California knows how to party (as does New York)

I saw Ludicra and Krallice a few days ago. So awesome! And some of the friendliest band folks I have ever met, too. Laurie and Christy from Ludicra somehow managed to remember me from the very brief conversations I had with them in Boston months ago, which was pleasantly surprising. That kind of thing is what I like about participating in these tight-knit subcultures.

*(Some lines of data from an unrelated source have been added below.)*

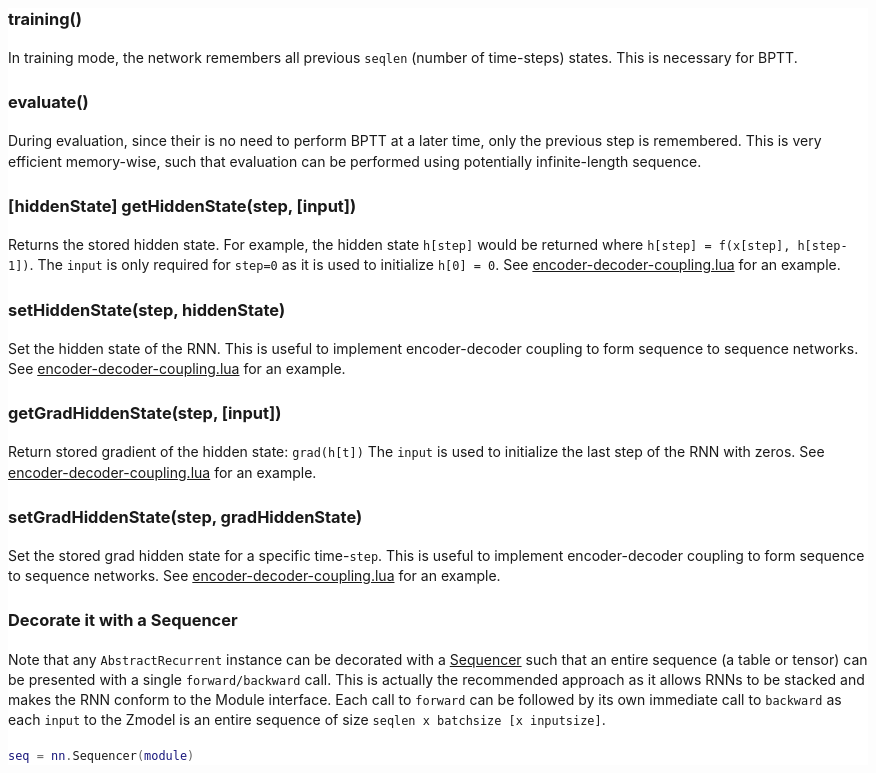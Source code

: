 ### training() ###
In training mode, the network remembers all previous `seqlen` (number of time-steps)
states. This is necessary for BPTT.

### evaluate() ###
During evaluation, since their is no need to perform BPTT at a later time,
only the previous step is remembered. This is very efficient memory-wise,
such that evaluation can be performed using potentially infinite-length
sequence.

<a name='rnn.AbstractRecurrent.getHiddenState'></a>
### [hiddenState] getHiddenState(step, [input]) ###
Returns the stored hidden state.
For example, the hidden state `h[step]` would be returned where `h[step] = f(x[step], h[step-1])`.
The `input` is only required for `step=0` as it is used to initialize `h[0] = 0`.
See [encoder-decoder-coupling.lua](../examples/encoder-decoder-coupling.lua) for an example.

<a name='rnn.AbstractRecurrent.setHiddenState'></a>
### setHiddenState(step, hiddenState)
Set the hidden state of the RNN.
This is useful to implement encoder-decoder coupling to form sequence to sequence networks.
See [encoder-decoder-coupling.lua](../examples/encoder-decoder-coupling.lua) for an example.

<a name='rnn.AbstractRecurrent.getGradHiddenState'></a>
### getGradHiddenState(step, [input])
Return stored gradient of the hidden state: `grad(h[t])`
The `input` is used to initialize the last step of the RNN with zeros.
See [encoder-decoder-coupling.lua](../examples/encoder-decoder-coupling.lua) for an example.

<a name='rnn.AbstractRecurrent.setGradHiddenState'></a>
### setGradHiddenState(step, gradHiddenState)
Set the stored grad hidden state for a specific time-`step`.
This is useful to implement encoder-decoder coupling to form sequence to sequence networks.
See [encoder-decoder-coupling.lua](../examples/encoder-decoder-coupling.lua) for an example.

<a name='rnn.Recurrent.Sequencer'></a>
<a name='rnn.AbstractRecurrent.Sequencer'></a>
### Decorate it with a Sequencer ###

Note that any `AbstractRecurrent` instance can be decorated with a [Sequencer](sequencer.md#rnn.Sequencer)
such that an entire sequence (a table or tensor) can be presented with a single `forward/backward` call.
This is actually the recommended approach as it allows RNNs to be stacked and makes the
RNN conform to the Module interface.
Each call to `forward` can be followed by its own immediate call to `backward` as each `input` to the
Zmodel is an entire sequence of size `seqlen x batchsize [x inputsize]`.

```lua
seq = nn.Sequencer(module)
```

So, Ludicra, Krallice, and Ocean (awesome local doom band who opened for them) have all attracted the attentions of noted pretentious garbage cesspool Pitchfork. (I recommend reading their reviews of Ocean albums. Seriously hilarious.) In part because of this (I am guessing), there was a sizable contingent there of hipster-looking dorks, standing in the back with their arms crossed (of course) and looking kind of nervous. I shot them a death-glare or two, and it was then that I realized I have become the fucking snob I used to make fun of.

I am of two minds on this. On the one hand, I’m stoked to see awesome bands get the popularity they deserve. And I realize that everyone’s got to get into metal somehow, and I’m probably being really unfair by judging people for getting into it later than me. I guess what bothers me about the particular nature of the “bands I like getting popular with hipster dorks” phenomenon is that I’ve seen many an occasion where hipster dorks made fun of metal for being the province of lower-class mouth-breathers, and now that these bands have garnered a few good reviews from some hipster-asshole mouthpiece they’re losing their collective shit over them. I think you could probably find a lot of examples of this: art that’s typed as “lower-class” being mocked or ignored by pretentious d-bags until it gets a stamp of legitimacy from some cultural authority, and then all of the sudden it’s OK to (for instance) wear an Iron Maiden shirt without having to assure people of your ironic intentions. The class implications (“it ain’t shit unless a ‘highbrow’ cultural critic says it is”) are obvious, and fucking obnoxious.

In the Onion AV Club a while ago, they interviewed a fellow about his least favorite music documentaries. He mentioned Heavy Metal Parking Lot and its mean-spirited “ha ha, look at these goons” tone, saying that in his experience metalheads were actually pretty friendly folks in general, and that you can find idiots and assholes in any crowd, not just the one waiting for Judas Priest. Commenters (dear god why do I read the fucking comments) took issue, stating that yes, us metalheads are all just a bunch of fucking assholes, that we’re ignorant and overly aggressive and boy howdy, we sure don’t compare to the average crowd at an indie rock show. If I had a bingo card for stereotypes of working-class people, I probably could have filled out the entire thing several times over.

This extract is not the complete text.